Required action >>
Repeat the data exactly. Pictures stay out.
--- Recorded data Enclosed Below ---
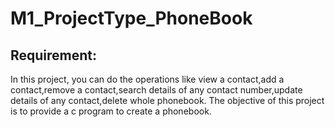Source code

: # M1_ProjectType_PhoneBook


## Requirement:

In this project, you can do the operations like view a contact,add a contact,remove a contact,search details of any contact number,update details of any contact,delete whole phonebook. 
The objective of this project is to provide a c program to create a phonebook.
--- End of Enclosed Recorded data ---
Output below >>
Source code

: # M1_ProjectType_PhoneBook


## Requirement:

In this project, you can do the operations like view a contact,add a contact,remove a contact,search details of any contact number,update details of any contact,delete whole phonebook. 
The objective of this project is to provide a c program to create a phonebook.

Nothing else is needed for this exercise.